Our Union Calls on the FCC to Protect Quality Journalism and Good Jobs
Mar 19, 2012
The Communications Workers of America and its media sectors are urging the Federal Communications Commission to reject changes to broadcast media ownership rules unless the outcome will encourage greater diversity and competition in news coverage and other local programming.
"CWA members know firsthand how consolidation has harmed the local news and information market for citizens," CWA, The Newspaper Guild-CWA and the National Association of Broadcast Employees and Technicians said in commentssubmitted to the FCC this week.
CWA and the media sectors represent more than 45,000 journalists, technicians, printers, producer, customer service and sales representatives and other workers in the media industry. Tens of thousands of other media workers haven't survived the industry's massive job cuts over the past decade.
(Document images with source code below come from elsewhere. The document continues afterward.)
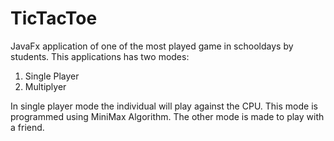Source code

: # TicTacToe

JavaFx application of one of the most played game in schooldays by students. This applications has two modes:
1. Single Player
2. Multiplyer

In single player mode the individual will play against the CPU. This mode is programmed using MiniMax Algorithm. The other mode is made to play with a friend.
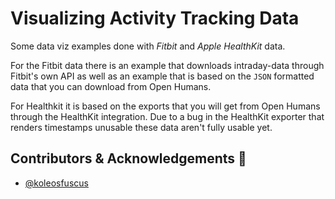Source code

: # Visualizing Activity Tracking Data
Some data viz examples done with *Fitbit* and *Apple HealthKit* data.

For the Fitbit data there is an example that downloads intraday-data through Fitbit's own API as well 
as an example that is based on the `JSON` formatted data that you can download from 
Open Humans. 

For Healthkit it is based on the exports that you will get from Open Humans through the HealthKit integration. 
Due to a bug in the HealthKit exporter that renders timestamps unusable these data aren't fully usable yet.

## Contributors & Acknowledgements 🎉
- [@koleosfuscus](https://github.com/koleosfuscus) 
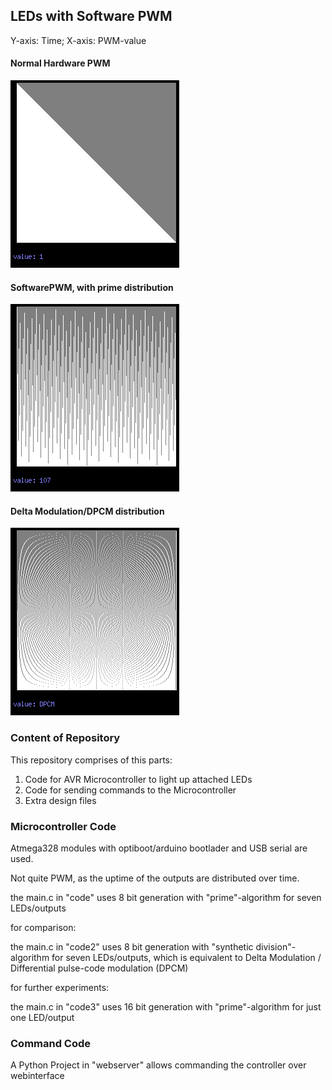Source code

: 
## LEDs with Software PWM

Y-axis: Time; X-axis: PWM-value

#### Normal Hardware PWM
![Normal PWM](/images/distribution_standardPWM.png)
#### SoftwarePWM, with prime distribution
![Normal PWM](/images/distribution_prime107.png)
#### Delta Modulation/DPCM distribution
![Normal PWM](/images/distribution_DPCM.png)

### Content of Repository

This repository comprises of this parts: 
1. Code for AVR Microcontroller to light up attached LEDs
2. Code for sending commands to the Microcontroller
3. Extra design files

### Microcontroller Code

Atmega328 modules with optiboot/arduino bootlader and USB serial are used.

Not quite PWM, as the uptime of the outputs are distributed over time.

the main.c in "code" uses 8 bit generation with "prime"-algorithm for seven LEDs/outputs

for comparison:

the main.c in "code2" uses 8 bit generation with "synthetic division"-algorithm for seven LEDs/outputs, which is equivalent to Delta Modulation / Differential pulse-code modulation (DPCM)

for further experiments:

the main.c in "code3" uses 16 bit generation with  "prime"-algorithm for just one LED/output

### Command Code

A Python Project in "webserver" allows commanding the controller over webinterface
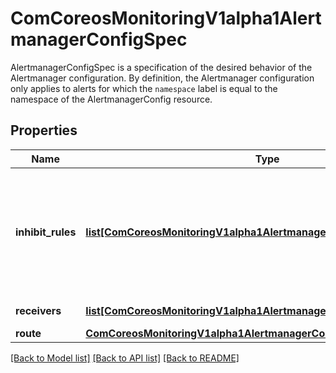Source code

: # ComCoreosMonitoringV1alpha1AlertmanagerConfigSpec

AlertmanagerConfigSpec is a specification of the desired behavior of the Alertmanager configuration. By definition, the Alertmanager configuration only applies to alerts for which the `namespace` label is equal to the namespace of the AlertmanagerConfig resource.
## Properties
Name | Type | Description | Notes
------------ | ------------- | ------------- | -------------
**inhibit_rules** | [**list[ComCoreosMonitoringV1alpha1AlertmanagerConfigSpecInhibitRules]**](ComCoreosMonitoringV1alpha1AlertmanagerConfigSpecInhibitRules.md) | List of inhibition rules. The rules will only apply to alerts matching the resource’s namespace. | [optional] 
**receivers** | [**list[ComCoreosMonitoringV1alpha1AlertmanagerConfigSpecReceivers]**](ComCoreosMonitoringV1alpha1AlertmanagerConfigSpecReceivers.md) | List of receivers. | [optional] 
**route** | [**ComCoreosMonitoringV1alpha1AlertmanagerConfigSpecRoute**](ComCoreosMonitoringV1alpha1AlertmanagerConfigSpecRoute.md) |  | [optional] 

[[Back to Model list]](../README.md#documentation-for-models) [[Back to API list]](../README.md#documentation-for-api-endpoints) [[Back to README]](../README.md)



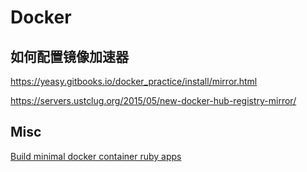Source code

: # Docker

## 如何配置镜像加速器

https://yeasy.gitbooks.io/docker_practice/install/mirror.html

https://servers.ustclug.org/2015/05/new-docker-hub-registry-mirror/


## Misc

[Build minimal docker container ruby apps](https://blog.codeship.com/build-minimal-docker-container-ruby-apps/)
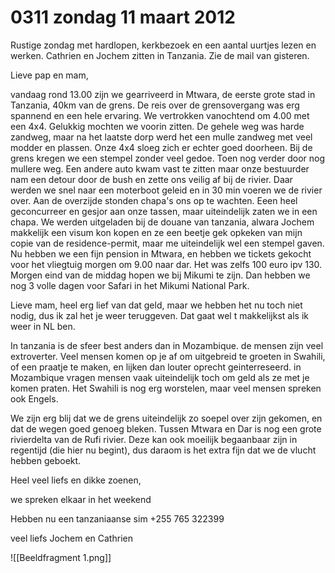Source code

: # 0311 zondag 11 maart 2012
Rustige zondag met hardlopen, kerkbezoek en een aantal uurtjes lezen en werken. Cathrien en Jochem zitten in Tanzania. Zie de mail van gisteren. 

Lieve pap en mam,

vandaag rond 13.00 zijn we gearriveerd in Mtwara, de eerste grote stad in Tanzania, 40km van de grens. De reis over de grensovergang was erg spannend en een hele ervaring. We vertrokken vanochtend om 4.00 met een 4x4. Gelukkig mochten we voorin zitten. De gehele weg was harde zandweg, maar na het laatste dorp werd het een mulle zandweg met veel modder en plassen. Onze 4x4 sloeg zich er echter goed doorheen. Bij de grens kregen we een stempel zonder veel gedoe. Toen nog verder door nog mullere weg. Een andere auto kwam vast te zitten maar onze bestuurder nam een detour door de bush en zette ons veilig af bij de rivier. Daar werden we snel naar een moterboot geleid en in 30 min voeren we de rivier over. Aan de overzijde stonden chapa's ons op te wachten. Eeen heel geconcurreer en gesjor aan onze tassen, maar uiteindelijk zaten we in een chapa. We werden uitgeladen bij de douane van tanzania, alwara Jochem makkelijk een visum kon kopen en ze een beetje gek opkeken van mijn copie van de residence-permit, maar me uiteindelijk wel een stempel gaven. Nu hebben we een fijn pension in Mtwara, en hebben we tickets gekocht voor het vliegtuig morgen om 9.00 naar dar. Het was zelfs 100 euro ipv 130. Morgen eind van de middag hopen we bij Mikumi te zijn. Dan hebben we nog 3 volle dagen voor Safari in het Mikumi National Park. 

Lieve mam, heel erg lief van dat geld, maar we hebben het nu toch niet nodig, dus ik zal het je weer teruggeven. Dat gaat wel t makkelijkst als ik weer in NL ben.

In tanzania is de sfeer best anders dan in Mozambique. de mensen zijn veel extroverter. Veel mensen komen op je af om uitgebreid te groeten in Swahili, of een praatje te maken, en lijken dan louter oprecht geinterreseerd. in Mozambique vragen mensen vaak uiteindelijk toch om geld als ze met je komen praten. Het Swahili is nog erg worstelen, maar veel mensen spreken ook Engels. 

We zijn erg blij dat we de grens uiteindelijk zo soepel over zijn gekomen, en dat de wegen goed genoeg bleken. Tussen Mtwara en Dar is nog een grote rivierdelta van de Rufi rivier. Deze kan ook moeilijk begaanbaar zijn in regentijd (die hier nu begint), dus daraom is het extra fijn dat we de vlucht hebben geboekt.

Heel veel liefs en dikke zoenen,

we spreken elkaar in het weekend

Hebben nu een tanzaniaanse sim 
            +255 765 322399      

veel liefs Jochem en 
Cathrien


![[Beeldfragment 1.png]]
During that time, consolidation of newsgathering has "run rampant" and newscasts on stations with shared newsrooms have become indistinguishable from each other, NABET-CWA President Jim Joyce said. "This makes a mockery of the FCC's longstanding media goals to promote diversity, competition and localism in exchange for a broadcaster's right to use the public airwaves," Joyce said.
Any further erosion of rules governing joint ownership of TV stations and local newspapers also must be rejected, CWA said. "Most consolidations are being done for efficiencies and that means less content, fewer journalists and less diversity in both content and staff," TNG-CWA President Bernie Lunzer said.
The solution is to reward content creators, leading to more jobs and more original information being produced, be it for TV, newspapers or online. "CWA wants to save news organizations and encourage the growth of new ones," CWA said in its comments to the FCC.
Among specific recommendations to prevent further consolidation and the damage it causes, CWA said the FCC:
- should prohibit shared service agreements (SSAs) that allow stations to share crews to cover news events.
- should bar SSAs that allow one station to eliminate most or all of its news employees and run news produced by a competing station.
- should not consider any relaxation of rules until the Commission properly addresses the lack of ownership opportunities for people of color and women.
"CWA firmly believes allowing more consolidation or concentration of media ownership would irreparably harm ownership opportunities for women and people of color," CWA said.